## Machine learning example with Spark Dataframe and ML (not MLib)
This is a modification of an example I found online [here](http://www.techpoweredmath.com/spark-dataframes-mllib-tutorial/).  The example used the MLib library for machine learning applications. I wanted an example that relied primarily on the Dataframe object and not RDD - supposedly better performance - and the ML library instead of the MLib. It is my understanding that ML is recommended for dataframes.

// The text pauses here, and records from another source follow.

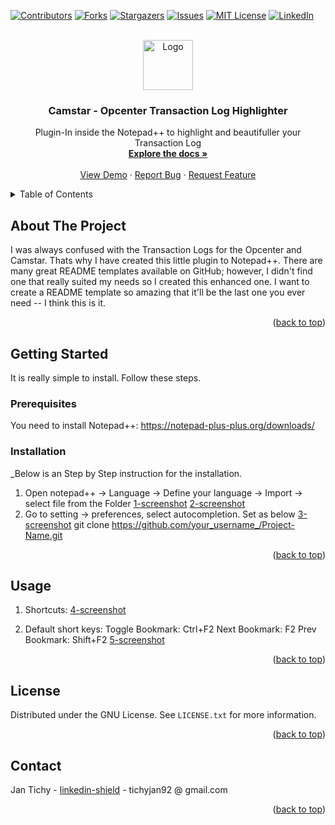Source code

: <!-- Improved compatibility of back to top link: See: https://github.com/M4ndarrr/Camstar-Opcenter-Transaction-Log-Highlighter/pull/73 -->
<a name="readme-top"></a>
<!--
*** Thanks for checking out the Best-README-Template. If you have a suggestion
*** that would make this better, please fork the repo and create a pull request
*** or simply open an issue with the tag "enhancement".
*** Don't forget to give the project a star!
*** Thanks again! Now go create something AMAZING! :D
-->



<!-- PROJECT SHIELDS -->
<!--
*** I'm using markdown "reference style" links for readability.
*** Reference links are enclosed in brackets [ ] instead of parentheses ( ).
*** See the bottom of this document for the declaration of the reference variables
*** for contributors-url, forks-url, etc. This is an optional, concise syntax you may use.
*** https://www.markdownguide.org/basic-syntax/#reference-style-links
-->
[![Contributors][contributors-shield]][contributors-url]
[![Forks][forks-shield]][forks-url]
[![Stargazers][stars-shield]][stars-url]
[![Issues][issues-shield]][issues-url]
[![MIT License][license-shield]][license-url]
[![LinkedIn][linkedin-shield]][linkedin-url]



<!-- PROJECT LOGO -->
<br />
<div align="center">
  <a href="https://github.com/M4ndarrr/Camstar-Opcenter-Transaction-Log-Highlighter">
    <img src="images/logo.png" alt="Logo" width="80" height="80">
  </a>

  <h3 align="center">Camstar - Opcenter Transaction Log Highlighter</h3>

  <p align="center">
    Plugin-In inside the Notepad++ to highlight and beautifuller your Transaction Log
    <br />
    <a href="https://github.com/M4ndarrr/Camstar-Opcenter-Transaction-Log-Highlighter/Syntax-Highlighter-Transcation.docx"><strong>Explore the docs »</strong></a>
    <br />
    <br />
    <a href="https://github.com/M4ndarrr/Camstar-Opcenter-Transaction-Log-Highlighter">View Demo</a>
    ·
    <a href="https://github.com/M4ndarrr/Camstar-Opcenter-Transaction-Log-Highlighter/issues">Report Bug</a>
    ·
    <a href="https://github.com/M4ndarrr/Camstar-Opcenter-Transaction-Log-Highlighter/issues">Request Feature</a>
  </p>
</div>



<!-- TABLE OF CONTENTS -->
<details>
  <summary>Table of Contents</summary>
  <ol>
    <li>
      <a href="#about-the-project">About The Project</a>
    </li>
    <li>
      <a href="#getting-started">Getting Started</a>
      <ul>
        <li><a href="#prerequisites">Prerequisites</a></li>
        <li><a href="#installation">Installation</a></li>
      </ul>
    </li>
    <li><a href="#usage">Usage</a></li>
    <li><a href="#license">License</a></li>
    <li><a href="#contact">Contact</a></li>
  </ol>
</details>



<!-- ABOUT THE PROJECT -->
## About The Project

I was always confused with the Transaction Logs for the Opcenter and Camstar. Thats why I have created this little plugin to Notepad++. There are many great README templates available on GitHub; however, I didn't find one that really suited my needs so I created this enhanced one. I want to create a README template so amazing that it'll be the last one you ever need -- I think this is it.

<p align="right">(<a href="#readme-top">back to top</a>)</p>



<!-- GETTING STARTED -->
## Getting Started

It is really simple to install. Follow these steps.

### Prerequisites

You need to install Notepad++: https://notepad-plus-plus.org/downloads/

### Installation

_Below is an Step by Step instruction for the installation.

1. Open notepad++ -> Language -> Define your language -> Import -> select file from the Folder
[1-screenshot]
[2-screenshot]
2. Go to setting -> preferences, select autocompletion. Set as below
[3-screenshot]
   git clone https://github.com/your_username_/Project-Name.git


<p align="right">(<a href="#readme-top">back to top</a>)</p>



<!-- USAGE EXAMPLES -->
## Usage

1. Shortcuts:
[4-screenshot]

2. Default short keys:
	Toggle Bookmark: Ctrl+F2
	Next Bookmark: F2
	Prev Bookmark: Shift+F2
[5-screenshot]
<p align="right">(<a href="#readme-top">back to top</a>)</p>




<!-- LICENSE -->
## License

Distributed under the GNU License. See `LICENSE.txt` for more information.

<p align="right">(<a href="#readme-top">back to top</a>)</p>



<!-- CONTACT -->
## Contact

Jan Tichy - [linkedin-shield]([linkedin-url]) - tichyjan92 @ gmail.com


<p align="right">(<a href="#readme-top">back to top</a>)</p>


<!-- MARKDOWN LINKS & IMAGES -->
<!-- https://www.markdownguide.org/basic-syntax/#reference-style-links -->
[contributors-shield]: https://img.shields.io/github/contributors/othneildrew/Best-README-Template.svg?style=for-the-badge
[contributors-url]: https://github.com/M4ndarrr/Camstar-Opcenter-Transaction-Log-Highlighter/graphs/contributors
[forks-shield]: https://img.shields.io/github/forks/othneildrew/Best-README-Template.svg?style=for-the-badge
[forks-url]: https://github.com/M4ndarrr/Camstar-Opcenter-Transaction-Log-Highlighter/network/members
[stars-shield]: https://img.shields.io/github/stars/othneildrew/Best-README-Template.svg?style=for-the-badge
[stars-url]: https://github.com/M4ndarrr/Camstar-Opcenter-Transaction-Log-Highlighter/stargazers
[issues-shield]: https://img.shields.io/github/issues/othneildrew/Best-README-Template.svg?style=for-the-badge
[issues-url]: https://github.com/M4ndarrr/Camstar-Opcenter-Transaction-Log-Highlighter/issues
[license-shield]: https://img.shields.io/github/license/othneildrew/Best-README-Template.svg?style=for-the-badge
[license-url]: https://github.com/M4ndarrr/Camstar-Opcenter-Transaction-Log-Highlighter/blob/master/LICENSE.txt
[linkedin-shield]: https://img.shields.io/badge/-LinkedIn-black.svg?style=for-the-badge&logo=linkedin&colorB=555
[linkedin-url]: https://www.linkedin.com/in/jantichy92/
[1-screenshot]: images/1.png
[2-screenshot]: images/2.png
[3-screenshot]: images/3.png
[4-screenshot]: images/4.png
[5-screenshot]: images/5.png
[6-screenshot]: images/6.png
[Next.js]: https://img.shields.io/badge/next.js-000000?style=for-the-badge&logo=nextdotjs&logoColor=white
[Next-url]: https://nextjs.org/
[React.js]: https://img.shields.io/badge/React-20232A?style=for-the-badge&logo=react&logoColor=61DAFB
[React-url]: https://reactjs.org/
[Vue.js]: https://img.shields.io/badge/Vue.js-35495E?style=for-the-badge&logo=vuedotjs&logoColor=4FC08D
[Vue-url]: https://vuejs.org/
[Angular.io]: https://img.shields.io/badge/Angular-DD0031?style=for-the-badge&logo=angular&logoColor=white
[Angular-url]: https://angular.io/
[Svelte.dev]: https://img.shields.io/badge/Svelte-4A4A55?style=for-the-badge&logo=svelte&logoColor=FF3E00
[Svelte-url]: https://svelte.dev/
[Laravel.com]: https://img.shields.io/badge/Laravel-FF2D20?style=for-the-badge&logo=laravel&logoColor=white
[Laravel-url]: https://laravel.com
[Bootstrap.com]: https://img.shields.io/badge/Bootstrap-563D7C?style=for-the-badge&logo=bootstrap&logoColor=white
[Bootstrap-url]: https://getbootstrap.com
[JQuery.com]: https://img.shields.io/badge/jQuery-0769AD?style=for-the-badge&logo=jquery&logoColor=white
[JQuery-url]: https://jquery.com 
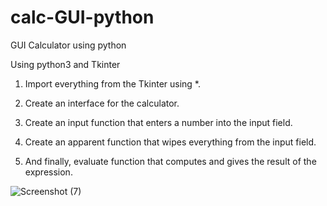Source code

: # calc-GUI-python
 GUI Calculator using python 

Using python3 and Tkinter
  
 1)   Import everything from the Tkinter using *.

 2)   Create an interface for the calculator.

 3)   Create an input function that enters a number into the input field.

 4)   Create an apparent function that wipes everything from the input field.

 5)   And finally, evaluate function that computes and gives the result of the expression.
 
 
 
 ![Screenshot (7)](https://user-images.githubusercontent.com/122423905/211975998-6b0f2d2d-d68b-43eb-b51a-7d43e19ba55c.png)
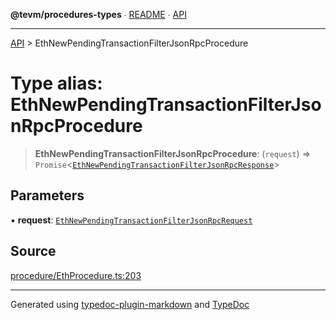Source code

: **@tevm/procedures-types** ∙ [README](../README.md) ∙ [API](../API.md)

***

[API](../API.md) > EthNewPendingTransactionFilterJsonRpcProcedure

# Type alias: EthNewPendingTransactionFilterJsonRpcProcedure

> **EthNewPendingTransactionFilterJsonRpcProcedure**: (`request`) => `Promise`\<[`EthNewPendingTransactionFilterJsonRpcResponse`](EthNewPendingTransactionFilterJsonRpcResponse.md)\>

## Parameters

▪ **request**: [`EthNewPendingTransactionFilterJsonRpcRequest`](EthNewPendingTransactionFilterJsonRpcRequest.md)

## Source

[procedure/EthProcedure.ts:203](https://github.com/evmts/tevm-monorepo/blob/main/packages/procedures-types/src/procedure/EthProcedure.ts#L203)

***
Generated using [typedoc-plugin-markdown](https://www.npmjs.com/package/typedoc-plugin-markdown) and [TypeDoc](https://typedoc.org/)
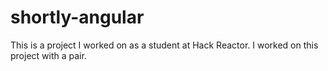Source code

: # shortly-angular

This is a project I worked on as a student at Hack Reactor. I worked on this project with a pair.
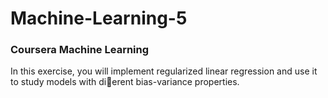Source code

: # Machine-Learning-5
### Coursera Machine Learning
In this exercise, you will implement regularized linear regression and use it to
study models with dierent bias-variance properties.
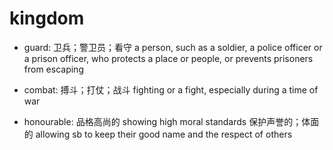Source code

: # kingdom

- guard: 卫兵；警卫员；看守 a person, such as a soldier, a police officer or a prison officer, who protects a place or people, or prevents prisoners from escaping

- combat: 搏斗；打仗；战斗 fighting or a fight, especially during a time of war
- honourable: 品格高尚的 showing high moral standards 保护声誉的；体面的 allowing sb to keep their good name and the respect of others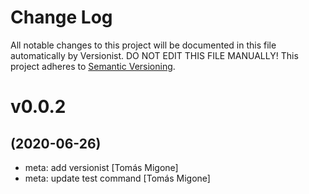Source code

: # Change Log

All notable changes to this project will be documented in this file
automatically by Versionist. DO NOT EDIT THIS FILE MANUALLY!
This project adheres to [Semantic Versioning](http://semver.org/).

# v0.0.2
## (2020-06-26)

* meta: add versionist [Tomás Migone]
* meta: update test command [Tomás Migone]
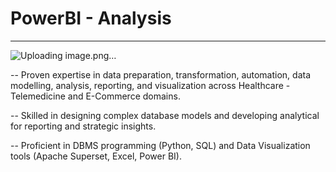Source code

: # PowerBI - Analysis
-- -----------------------------------------------------------------------------

![Uploading image.png…]()


--  Proven expertise in data preparation, transformation, automation, data modelling, analysis, reporting, and visualization across Healthcare - Telemedicine and E-Commerce domains.

--  Skilled in designing complex database models and developing analytical for reporting and strategic insights.

--  Proficient in DBMS programming (Python, SQL) and Data Visualization tools (Apache Superset, Excel, Power BI).

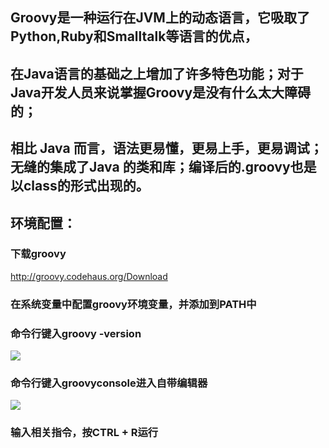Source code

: ## Groovy是一种运行在JVM上的动态语言，它吸取了Python,Ruby和Smalltalk等语言的优点，
## 在Java语言的基础之上增加了许多特色功能；对于Java开发人员来说掌握Groovy是没有什么太大障碍的；
## 相比 Java 而言，语法更易懂，更易上手，更易调试；无缝的集成了Java 的类和库；编译后的.groovy也是以class的形式出现的。
## 环境配置：
### 下载groovy
http://groovy.codehaus.org/Download
### 在系统变量中配置groovy环境变量，并添加到PATH中
### 命令行键入groovy -version
![](https://github.com/gaoynui/AndroidTV-learning/blob/master/pics/groovy%E7%89%88%E6%9C%AC.PNG?raw=true)
### 命令行键入groovyconsole进入自带编辑器
![](https://github.com/gaoynui/AndroidTV-learning/blob/master/pics/groovyconsole.PNG?raw=true)
### 输入相关指令，按CTRL + R运行
![]()
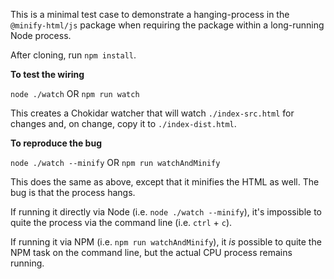 This is a minimal test case to demonstrate a hanging-process in the `@minify-html/js` package when requiring the package within a long-running Node process.

After cloning, run `npm install`.

**To test the wiring**

`node ./watch` OR `npm run watch`

This creates a Chokidar watcher that will watch `./index-src.html` for changes and, on change, copy it to `./index-dist.html`.

**To reproduce the bug**

`node ./watch --minify` OR `npm run watchAndMinify`

This does the same as above, except that it minifies the HTML as well. The bug is that the process hangs. 

If running it directly via Node (i.e. `node ./watch --minify`), it's impossible to quite the process via the command line (i.e. `ctrl` + `c`). 

If running it via NPM (i.e. `npm run watchAndMinify`), it *is* possible to quite the NPM task on the command line, but the actual CPU process remains running.
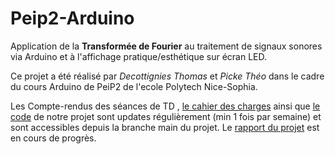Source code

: # Peip2-Arduino

Application de la **Transformée de Fourier** au traitement de signaux sonores via Arduino et à l'affichage pratique/esthétique sur écran LED.

Ce projet a été réalisé par *Decottignies Thomas* et *Picke Théo* dans le cadre du cours Arduino de PeiP2 de l'ecole Polytech Nice-Sophia.

Les Compte-rendus des séances de TD , [le cahier des charges](/CDC.md) ainsi que [le code](/Rendu%20Final) de notre projet sont updates régulièrement (min 1 fois par semaine) et sont accessibles depuis la branche main du projet. Le [rapport du projet](https://github.com/reviserCtricher/Peip2-Arduino/tree/master/Rendu%20Final) est en cours de progrès. 

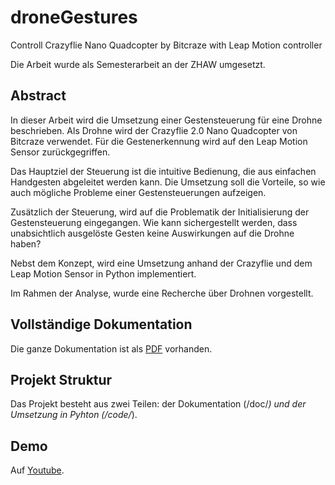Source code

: # droneGestures

Controll Crazyflie Nano Quadcopter by Bitcraze with Leap Motion controller

Die Arbeit wurde als Semesterarbeit an der ZHAW umgesetzt.

## Abstract
In dieser Arbeit wird die Umsetzung einer Gestensteuerung für eine Drohne beschrieben. Als Drohne wird der Crazyflie 2.0 Nano Quadcopter von Bitcraze verwendet. Für die Gestenerkennung wird auf den Leap Motion Sensor zurückgegriffen.

Das Hauptziel der Steuerung ist die intuitive Bedienung, die aus einfachen Handgesten abgeleitet werden kann. Die Umsetzung soll die Vorteile, so wie auch mögliche Probleme einer Gestensteuerungen aufzeigen.

Zusätzlich der Steuerung, wird auf die Problematik der Initialisierung der Gestensteuerung eingegangen. Wie kann sichergestellt werden, dass unabsichtlich ausgelöste Gesten keine Auswirkungen auf die Drohne haben?

Nebst dem Konzept, wird eine Umsetzung anhand der Crazyflie und dem Leap Motion Sensor in Python implementiert.

Im Rahmen der Analyse, wurde eine Recherche über Drohnen vorgestellt.

## Vollständige Dokumentation
Die ganze Dokumentation ist als [PDF](https://github.com/MrJack91/droneGestures/raw/master/doc/drone.pdf) vorhanden.

## Projekt Struktur
Das Projekt besteht aus zwei Teilen: der Dokumentation (/doc/*) und der Umsetzung in Pyhton (/code/*).

## Demo
Auf [Youtube](https://youtu.be/dNCrFgdL1TM).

This notebook has 2 sections: Importing and munging data and fitting the model.

In [1]:
# Packages to use
# Note in batch mode, a Spark context and Sql Context will need to be imported and setup

from pyspark.ml.linalg import Vectors
from pyspark.ml.feature import VectorAssembler
from pyspark.ml.regression import LinearRegression

### Importing and preparing the data
I did minimal productive work here other than importing the data.  I did try some basic column operations here, but eventually I concluded that you should try to do as much of that type of work outside of Spark.  Spark has a lot of the functionality that you will find in an RDBMS, but I find it difficult to use and inconsistent in the results. My recommendation: do as much as you can in SQL before you get it into Spark for machine learning.

In [2]:
df = spark.read.csv('/Users/tim/pyspark/data/Sacramentorealestatetransactions.csv', header = True, inferSchema = True)

In [3]:
df.printSchema()

root
 |-- street: string (nullable = true)
 |-- city: string (nullable = true)
 |-- zip: integer (nullable = true)
 |-- state: string (nullable = true)
 |-- beds: integer (nullable = true)
 |-- baths: integer (nullable = true)
 |-- sq__ft: integer (nullable = true)
 |-- type: string (nullable = true)
 |-- sale_date: string (nullable = true)
 |-- price: integer (nullable = true)
 |-- latitude: double (nullable = true)
 |-- longitude: double (nullable = true)



In [4]:
# The number of rows
df.count()

985

In [5]:
# select specific fields
df_model = df.select('street', 'sale_date', 'price', 'baths', 'beds', 'sq__ft')
df_model.show(5)

+----------------+--------------------+-----+-----+----+------+
|          street|           sale_date|price|baths|beds|sq__ft|
+----------------+--------------------+-----+-----+----+------+
|    3526 HIGH ST|Wed May 21 00:00:...|59222|    1|   2|   836|
|     51 OMAHA CT|Wed May 21 00:00:...|68212|    1|   3|  1167|
|  2796 BRANCH ST|Wed May 21 00:00:...|68880|    1|   2|   796|
|2805 JANETTE WAY|Wed May 21 00:00:...|69307|    1|   2|   852|
| 6001 MCMAHON DR|Wed May 21 00:00:...|81900|    1|   2|   797|
+----------------+--------------------+-----+-----+----+------+
only showing top 5 rows



In [6]:
type(df_model)

pyspark.sql.dataframe.DataFrame

In [7]:
# The less pretty output
df_model.collect()[0:5]

[Row(street=u'3526 HIGH ST', sale_date=u'Wed May 21 00:00:00 EDT 2008', price=59222, baths=1, beds=2, sq__ft=836),
 Row(street=u'51 OMAHA CT', sale_date=u'Wed May 21 00:00:00 EDT 2008', price=68212, baths=1, beds=3, sq__ft=1167),
 Row(street=u'2796 BRANCH ST', sale_date=u'Wed May 21 00:00:00 EDT 2008', price=68880, baths=1, beds=2, sq__ft=796),
 Row(street=u'2805 JANETTE WAY', sale_date=u'Wed May 21 00:00:00 EDT 2008', price=69307, baths=1, beds=2, sq__ft=852),
 Row(street=u'6001 MCMAHON DR', sale_date=u'Wed May 21 00:00:00 EDT 2008', price=81900, baths=1, beds=2, sq__ft=797)]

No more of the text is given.